Red Hat Bugzilla – Bug 1290967
Hostsubnet is not created and OSE node host doesn't do OVS setup
Last modified: 2016-03-29 08:20:09 EDT
Description of problem:
After OSEv3.1 installation, some Nodes doesn't setup OVS. So "ip -o addr" outputs only:
1: lo inet 127.0.0.1/8 scope host lo\ valid_lft forever preferred_lft forever
2: ens32 inet 172.21.151.11/24 brd 172.21.151.255 scope global ens32\ valid_lft forever preferred_lft forever
3: docker0 inet 172.17.42.1/16 scope global docker0\ valid_lft forever preferred_lft forever
There are no lbr0, tun0, vovsbr and vlinuxbr.
Thus, the customer's doesn't output why it doesn't setup the network. It just output
Dec 12 00:42:27 xxxx.node.example.com atomic-openshift-node: W1212 00:42:27.608514 30464 common.go:577] Could not find an allocated subnet for node: xxxx.node.example.com, Waiting...
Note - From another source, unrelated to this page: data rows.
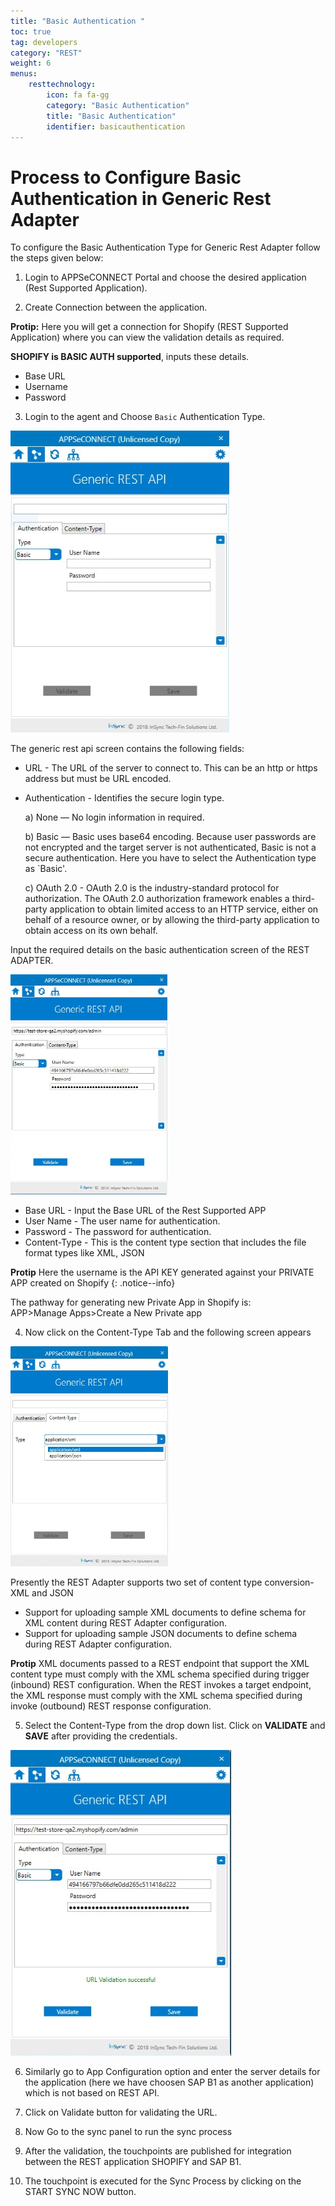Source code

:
 ```yaml
---
title: "Basic Authentication "
toc: true
tag: developers
category: "REST"
weight: 6
menus: 
    resttechnology:
        icon: fa fa-gg
        category: "Basic Authentication"
        title: "Basic Authentication"
        identifier: basicauthentication
---
```

# Process to Configure Basic Authentication in Generic Rest Adapter
To configure the Basic Authentication Type for Generic Rest Adapter follow the steps given below:

1. Login to APPSeCONNECT Portal and choose the desired application (Rest Supported Application).

2. Create Connection between the application.

**Protip:** Here you will get a connection for Shopify (REST Supported Application) where you can view the validation
details as required.

**SHOPIFY is BASIC AUTH supported**, inputs these details.

* Base URL
* Username 
* Password

3. Login to the agent and Choose `Basic` Authentication Type.

![BasicAuthentation-Rest](/staticfiles/connectors/media/technology-connector/BasicAuthentation-Rest.png)

The generic rest api screen contains the following fields:

* URL - The URL of the server to connect to. This can be an http or https address but must be URL encoded.
* Authentication - Identifies the secure login type. 

  a) None — No login information in required.

  b) Basic — Basic uses base64 encoding. Because user passwords are not encrypted and the target server is not authenticated, Basic is not a secure authentication.
  Here you have to select the Authentication type as `Basic'.

  c) OAuth 2.0 - OAuth 2.0 is the industry-standard protocol for authorization. The OAuth 2.0 authorization framework enables a third-party
   application to obtain limited access to an HTTP service, either on behalf of a resource owner, or by allowing the third-party application to 
   obtain access on its own behalf.

Input the required details on the basic authentication screen of the REST ADAPTER.

![BasicAuthentation-Inputdetails](/staticfiles/connectors/media/technology-connector/BasicAuthentation-Inputdetails.png)

* Base URL - Input the Base URL of the Rest Supported APP
* User Name - The user name for authentication.
* Password -  The password for authentication.
* Content-Type - This is the content type section that includes the file format types like XML, JSON

**Protip** Here the username is the API KEY generated against your PRIVATE APP created on Shopify {: .notice--info} 

The pathway for generating new Private App in Shopify is:                                  
APP>Manage Apps>Create a New Private app 

4.  Now click on the Content-Type Tab and the following screen appears

![BasicAuthentation-ContentType](/staticfiles/connectors/media/technology-connector/BasicAuthentation-ContentType.png)

Presently the REST Adapter supports two set of content type conversion- XML and JSON

* Support for uploading sample XML documents to define schema for XML content during REST Adapter configuration.
* Support for uploading sample JSON documents to define schema during REST Adapter configuration.

**Protip**  XML documents passed to a REST endpoint that support the XML content type must comply with the
XML schema specified during trigger (inbound) REST configuration. When the REST invokes a target endpoint, 
the XML response must comply with the XML schema specified during invoke (outbound) 
REST response configuration.


5. Select the Content-Type from the drop down list. Click on **VALIDATE** and **SAVE** after providing the credentials. 

![BasicAuthentation-Validation](/staticfiles/connectors/media/technology-connector/BasicAuthentation-Validation.png)

6. Similarly go to App Configuration option and enter the server details for the application (here we have choosen
SAP B1 as another application) which is not based on REST API.

7. Click on Validate button for validating the URL.

8. Now Go to the sync panel to run the sync process

9.	After the validation, the touchpoints are published for integration between the REST application SHOPIFY and SAP B1.

10. The touchpoint is executed for the Sync Process by clicking on the START SYNC NOW button.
Dec 12 00:42:28 xxxx.node.example.com atomic-openshift-node: W1212 00:42:28.110946 30464 common.go:577] Could not find an allocated subnet for node: xxxx.node.example.com, Waiting...
Dec 12 00:42:28 xxxx.node.example.com atomic-openshift-node: F1212 00:42:28.611204 30464 flatsdn.go:42] SDN Node failed: Failed to get subnet for this host: xxxx.node.example.com, error: hostsubnet "xxxx.node.example.com" not found
And, #oc get node, #oc get hostsubnets and etcd dump doesn't contain the nodes.
Version-Release number of selected component (if applicable):
- After installation, the customer got this issue.
Steps to Reproduce:
- No clear reproducer at the moment. The customer installed OSE v3.1 and got this error.
As for workaround, clean up and re-install the OSE couldn't fix this issue.
Creating hostsubnet manually could be workaround.
# oc create -f subnet.json
# cat subnet.json
Can you confirm that the RPM version of atomic openshift you have installed is:
The master is responsible for allocating subnets for each node, so we'd also need the master logs (ideally with --loglevel=5) to debug further. Any chance you could get those?
(In reply to Dan Williams from comment #6)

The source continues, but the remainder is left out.